The Opening March of the U.S. Social Forum

Police helicopters circled above the gathering crowd. A brass band of women and men dressed in red and black played Dixieland jazz. An affordable housing group from Miami shouted slogans in Spanish. Beautiful puppets—one in the shape of a dove—adorned the street in front of the state capitol. It was blazing hot here in Atlanta, but when the booming sound system began blasting Salt-n-Peppa’s “Push It,” the crowd didn’t seem to feel the heat and started stepping in tune. The opening march of the U.S. Social Forum had begun.

The U.S. Social Forum is an open space that allows different social movement organizations to come together and discuss how to combat neoliberal policies found here in the United States. The World Social Forum was first held in Porto Alegre Brazil in 2001. It acts a counterweight to the World Economic Forum, a place where politicians such as Tony Blair and companies such as Microsoft talk about economic issues. People in civil society decided it was time for social movement activists to get together and discuss an alternative set of economic policies.

There have been several World Social Forums since 2001. This is the first regional forum in the U.S. There are more than 100 workshops and events planned, revolving around six thematic areas: Katrina and its aftermath; U.S. imperialism, militarism, and prisons; gender and sexual liberation; workers in a globalized economy; migrant and immigrant rights; and indigenous voices.

Katrina looms large over the forum. One chant heard during the march was: “We saw what they did when the levees broke; it’s time to provoke.”

Marchers came from all over the country. (An environmental justice caravan traveled from Albuquerque to Atlanta, stopping at toxic sites along the way. Read about this caravan on Yes! magazine editor Sarah van Gelder’s blog: http://www.yesmagazine.org/svgblog/.)
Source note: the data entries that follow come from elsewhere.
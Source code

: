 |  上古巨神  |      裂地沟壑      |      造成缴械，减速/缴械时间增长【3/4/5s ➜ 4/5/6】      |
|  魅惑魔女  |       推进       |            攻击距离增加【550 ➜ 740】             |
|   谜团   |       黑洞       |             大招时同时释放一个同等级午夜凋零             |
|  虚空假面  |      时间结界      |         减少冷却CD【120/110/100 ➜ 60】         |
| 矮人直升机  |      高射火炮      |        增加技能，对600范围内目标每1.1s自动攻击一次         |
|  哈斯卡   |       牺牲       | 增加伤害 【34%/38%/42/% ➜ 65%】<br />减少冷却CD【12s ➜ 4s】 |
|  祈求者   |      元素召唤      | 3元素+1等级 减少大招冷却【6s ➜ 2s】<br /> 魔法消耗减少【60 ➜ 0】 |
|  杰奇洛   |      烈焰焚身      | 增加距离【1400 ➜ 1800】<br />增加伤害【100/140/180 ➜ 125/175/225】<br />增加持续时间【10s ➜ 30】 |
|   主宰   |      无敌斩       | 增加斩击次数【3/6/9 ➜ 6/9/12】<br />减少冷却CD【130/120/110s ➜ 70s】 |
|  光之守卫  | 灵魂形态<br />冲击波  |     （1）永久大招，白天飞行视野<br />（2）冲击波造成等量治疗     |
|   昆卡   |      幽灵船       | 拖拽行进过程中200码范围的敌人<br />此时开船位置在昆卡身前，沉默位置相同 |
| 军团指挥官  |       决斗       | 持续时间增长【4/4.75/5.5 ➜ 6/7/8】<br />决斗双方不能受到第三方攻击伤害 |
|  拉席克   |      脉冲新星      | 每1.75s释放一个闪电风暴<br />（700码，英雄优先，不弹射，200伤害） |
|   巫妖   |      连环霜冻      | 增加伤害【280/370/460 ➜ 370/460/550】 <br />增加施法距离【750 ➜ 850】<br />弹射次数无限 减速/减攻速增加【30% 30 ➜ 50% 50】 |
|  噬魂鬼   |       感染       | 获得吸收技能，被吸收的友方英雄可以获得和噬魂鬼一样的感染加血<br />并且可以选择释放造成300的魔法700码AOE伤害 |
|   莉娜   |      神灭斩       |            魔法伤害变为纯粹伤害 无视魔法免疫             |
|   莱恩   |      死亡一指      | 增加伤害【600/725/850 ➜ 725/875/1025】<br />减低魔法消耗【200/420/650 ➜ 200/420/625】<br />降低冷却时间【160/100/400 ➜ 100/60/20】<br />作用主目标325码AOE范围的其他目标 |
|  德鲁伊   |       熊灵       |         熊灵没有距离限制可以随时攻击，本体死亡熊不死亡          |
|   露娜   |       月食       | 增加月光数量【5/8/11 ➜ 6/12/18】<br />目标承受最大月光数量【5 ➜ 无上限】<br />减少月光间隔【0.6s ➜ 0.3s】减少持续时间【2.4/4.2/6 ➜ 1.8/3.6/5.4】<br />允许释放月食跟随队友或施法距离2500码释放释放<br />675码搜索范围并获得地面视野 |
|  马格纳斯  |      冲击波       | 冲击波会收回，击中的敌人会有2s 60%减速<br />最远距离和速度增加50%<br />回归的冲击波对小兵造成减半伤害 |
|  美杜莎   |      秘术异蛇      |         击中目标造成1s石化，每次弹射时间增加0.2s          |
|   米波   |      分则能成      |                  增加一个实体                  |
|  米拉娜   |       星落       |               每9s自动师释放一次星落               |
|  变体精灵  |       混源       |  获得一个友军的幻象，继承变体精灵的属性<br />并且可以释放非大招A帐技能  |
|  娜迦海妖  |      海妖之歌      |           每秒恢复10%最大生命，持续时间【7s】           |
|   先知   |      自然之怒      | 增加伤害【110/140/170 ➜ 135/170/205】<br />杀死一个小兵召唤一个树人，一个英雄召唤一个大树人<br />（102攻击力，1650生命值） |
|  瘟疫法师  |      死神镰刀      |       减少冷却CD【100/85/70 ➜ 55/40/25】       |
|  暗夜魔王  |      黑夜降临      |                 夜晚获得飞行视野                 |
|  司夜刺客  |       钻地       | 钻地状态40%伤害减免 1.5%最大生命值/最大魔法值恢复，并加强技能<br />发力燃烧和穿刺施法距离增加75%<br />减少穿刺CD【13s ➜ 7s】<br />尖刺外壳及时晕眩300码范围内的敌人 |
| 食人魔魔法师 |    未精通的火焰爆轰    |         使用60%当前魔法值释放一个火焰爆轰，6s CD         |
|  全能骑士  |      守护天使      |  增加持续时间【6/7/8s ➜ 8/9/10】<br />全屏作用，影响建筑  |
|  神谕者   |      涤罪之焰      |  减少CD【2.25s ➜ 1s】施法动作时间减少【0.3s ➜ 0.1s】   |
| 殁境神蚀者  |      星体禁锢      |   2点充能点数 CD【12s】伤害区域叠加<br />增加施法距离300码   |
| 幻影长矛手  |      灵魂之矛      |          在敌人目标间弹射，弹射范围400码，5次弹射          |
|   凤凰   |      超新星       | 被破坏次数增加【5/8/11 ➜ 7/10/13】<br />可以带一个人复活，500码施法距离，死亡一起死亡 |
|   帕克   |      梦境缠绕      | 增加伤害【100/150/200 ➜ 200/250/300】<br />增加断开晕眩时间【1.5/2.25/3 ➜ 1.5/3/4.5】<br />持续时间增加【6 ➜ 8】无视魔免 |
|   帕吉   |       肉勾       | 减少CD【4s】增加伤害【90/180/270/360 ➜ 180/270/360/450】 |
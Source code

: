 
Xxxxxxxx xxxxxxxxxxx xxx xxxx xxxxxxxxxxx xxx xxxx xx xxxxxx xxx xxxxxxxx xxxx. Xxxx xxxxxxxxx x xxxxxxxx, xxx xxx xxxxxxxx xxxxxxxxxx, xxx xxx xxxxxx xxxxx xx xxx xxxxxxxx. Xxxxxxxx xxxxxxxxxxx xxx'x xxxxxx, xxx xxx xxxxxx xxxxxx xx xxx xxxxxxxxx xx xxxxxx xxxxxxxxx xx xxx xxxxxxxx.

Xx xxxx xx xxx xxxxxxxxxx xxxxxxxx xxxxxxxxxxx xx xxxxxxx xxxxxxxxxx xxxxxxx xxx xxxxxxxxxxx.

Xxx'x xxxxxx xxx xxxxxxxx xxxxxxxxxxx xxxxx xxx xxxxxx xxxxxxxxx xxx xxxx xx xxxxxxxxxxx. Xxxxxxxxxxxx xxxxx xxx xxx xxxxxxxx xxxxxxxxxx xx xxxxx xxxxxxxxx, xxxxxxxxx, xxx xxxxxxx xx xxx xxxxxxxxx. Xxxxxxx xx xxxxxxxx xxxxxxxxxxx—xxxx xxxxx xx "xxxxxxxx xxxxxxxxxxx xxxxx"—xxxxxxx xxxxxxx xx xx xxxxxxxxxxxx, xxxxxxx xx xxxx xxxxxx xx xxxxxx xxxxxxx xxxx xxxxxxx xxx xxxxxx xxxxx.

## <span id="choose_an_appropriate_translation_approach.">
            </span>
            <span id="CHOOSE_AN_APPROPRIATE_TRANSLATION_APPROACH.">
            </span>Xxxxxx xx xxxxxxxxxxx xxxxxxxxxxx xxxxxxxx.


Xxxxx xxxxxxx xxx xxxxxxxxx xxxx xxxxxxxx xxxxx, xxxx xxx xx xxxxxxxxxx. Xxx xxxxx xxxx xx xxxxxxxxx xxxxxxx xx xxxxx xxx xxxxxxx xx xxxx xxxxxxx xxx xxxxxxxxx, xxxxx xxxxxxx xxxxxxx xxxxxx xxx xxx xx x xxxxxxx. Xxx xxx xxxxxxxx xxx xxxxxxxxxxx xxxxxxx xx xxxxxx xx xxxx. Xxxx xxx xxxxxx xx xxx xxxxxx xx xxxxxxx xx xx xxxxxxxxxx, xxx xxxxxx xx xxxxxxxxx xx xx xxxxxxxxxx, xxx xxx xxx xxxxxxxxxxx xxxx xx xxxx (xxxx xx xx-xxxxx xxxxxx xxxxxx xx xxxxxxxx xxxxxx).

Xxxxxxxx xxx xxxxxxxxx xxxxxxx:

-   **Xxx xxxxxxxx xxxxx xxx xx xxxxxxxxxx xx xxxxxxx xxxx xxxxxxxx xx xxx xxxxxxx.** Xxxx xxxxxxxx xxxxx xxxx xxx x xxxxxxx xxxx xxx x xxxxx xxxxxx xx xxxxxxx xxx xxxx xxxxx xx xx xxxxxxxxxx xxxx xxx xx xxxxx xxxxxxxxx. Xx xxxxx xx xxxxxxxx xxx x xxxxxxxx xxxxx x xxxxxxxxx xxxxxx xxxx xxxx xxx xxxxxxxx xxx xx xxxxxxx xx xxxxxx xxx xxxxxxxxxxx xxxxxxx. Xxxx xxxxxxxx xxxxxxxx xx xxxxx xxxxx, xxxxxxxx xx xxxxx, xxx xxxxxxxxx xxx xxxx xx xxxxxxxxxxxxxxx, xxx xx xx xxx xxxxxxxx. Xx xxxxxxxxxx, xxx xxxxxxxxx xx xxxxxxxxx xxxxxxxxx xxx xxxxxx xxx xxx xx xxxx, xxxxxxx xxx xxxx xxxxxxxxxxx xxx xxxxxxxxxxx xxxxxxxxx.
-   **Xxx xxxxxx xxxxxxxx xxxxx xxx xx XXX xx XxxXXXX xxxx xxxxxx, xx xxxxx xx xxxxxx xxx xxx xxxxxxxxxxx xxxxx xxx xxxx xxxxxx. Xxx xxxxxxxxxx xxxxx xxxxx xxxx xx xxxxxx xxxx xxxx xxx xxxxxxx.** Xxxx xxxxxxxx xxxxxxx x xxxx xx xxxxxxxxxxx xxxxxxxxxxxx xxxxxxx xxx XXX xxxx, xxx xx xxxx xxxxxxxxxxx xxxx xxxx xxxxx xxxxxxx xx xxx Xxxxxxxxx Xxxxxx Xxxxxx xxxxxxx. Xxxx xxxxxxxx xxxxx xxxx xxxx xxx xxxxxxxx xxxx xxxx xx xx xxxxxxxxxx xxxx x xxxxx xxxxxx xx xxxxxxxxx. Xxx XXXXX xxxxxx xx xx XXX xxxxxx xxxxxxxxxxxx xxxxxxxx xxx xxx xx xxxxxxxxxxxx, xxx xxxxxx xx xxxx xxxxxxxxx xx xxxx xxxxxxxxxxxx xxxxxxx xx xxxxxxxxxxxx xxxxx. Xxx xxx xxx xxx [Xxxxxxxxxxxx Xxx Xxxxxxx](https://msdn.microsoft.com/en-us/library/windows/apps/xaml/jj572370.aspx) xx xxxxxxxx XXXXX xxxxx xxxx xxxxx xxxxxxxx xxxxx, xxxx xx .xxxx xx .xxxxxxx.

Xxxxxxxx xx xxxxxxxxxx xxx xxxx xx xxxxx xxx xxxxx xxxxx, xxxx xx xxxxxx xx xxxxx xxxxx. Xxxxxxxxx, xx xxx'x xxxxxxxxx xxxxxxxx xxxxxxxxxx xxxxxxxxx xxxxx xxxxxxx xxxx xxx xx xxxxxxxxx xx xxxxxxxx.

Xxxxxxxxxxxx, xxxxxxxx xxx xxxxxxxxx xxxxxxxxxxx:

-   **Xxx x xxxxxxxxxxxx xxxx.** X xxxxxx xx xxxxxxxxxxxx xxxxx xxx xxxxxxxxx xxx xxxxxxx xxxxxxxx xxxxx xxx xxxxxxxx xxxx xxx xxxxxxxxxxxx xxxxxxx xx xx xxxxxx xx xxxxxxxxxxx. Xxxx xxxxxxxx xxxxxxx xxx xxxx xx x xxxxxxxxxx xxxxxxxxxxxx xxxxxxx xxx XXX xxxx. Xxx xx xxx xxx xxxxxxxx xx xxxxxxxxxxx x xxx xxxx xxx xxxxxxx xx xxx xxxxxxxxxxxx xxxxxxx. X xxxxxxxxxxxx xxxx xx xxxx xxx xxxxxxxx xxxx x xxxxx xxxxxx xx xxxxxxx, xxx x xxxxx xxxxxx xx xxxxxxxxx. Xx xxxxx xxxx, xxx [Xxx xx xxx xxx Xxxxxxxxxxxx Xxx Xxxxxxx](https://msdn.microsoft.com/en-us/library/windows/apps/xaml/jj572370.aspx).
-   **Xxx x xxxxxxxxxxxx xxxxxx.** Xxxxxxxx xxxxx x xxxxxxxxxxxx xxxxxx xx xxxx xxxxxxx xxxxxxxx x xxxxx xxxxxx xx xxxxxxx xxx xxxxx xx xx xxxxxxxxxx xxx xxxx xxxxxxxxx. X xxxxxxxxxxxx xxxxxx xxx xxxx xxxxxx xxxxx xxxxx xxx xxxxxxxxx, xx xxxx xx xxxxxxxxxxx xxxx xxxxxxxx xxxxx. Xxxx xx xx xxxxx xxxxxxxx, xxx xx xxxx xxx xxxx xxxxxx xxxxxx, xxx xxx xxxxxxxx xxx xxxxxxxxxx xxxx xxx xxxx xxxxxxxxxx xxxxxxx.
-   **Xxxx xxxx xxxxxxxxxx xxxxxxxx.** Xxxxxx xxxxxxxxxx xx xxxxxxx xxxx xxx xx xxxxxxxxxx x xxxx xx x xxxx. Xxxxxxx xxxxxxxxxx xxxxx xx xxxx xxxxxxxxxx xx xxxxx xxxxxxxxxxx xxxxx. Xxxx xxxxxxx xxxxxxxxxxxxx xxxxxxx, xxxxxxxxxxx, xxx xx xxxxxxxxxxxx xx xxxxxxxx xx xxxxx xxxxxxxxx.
The responses the marchers received from Atlanta residents varied from curiosity to bafflement. ("These crazy people are going to be here all week?") As the opening march turned on to Auburn street, construction workers, many of whom looked Latino, put down their tools at a condo job site and looked at the march with bemusement. What did they make of the rambunctious crowd dancing to the brass band? It was hard to say. But one black-haired man standing alone on a balcony shyly flashed the peace sign.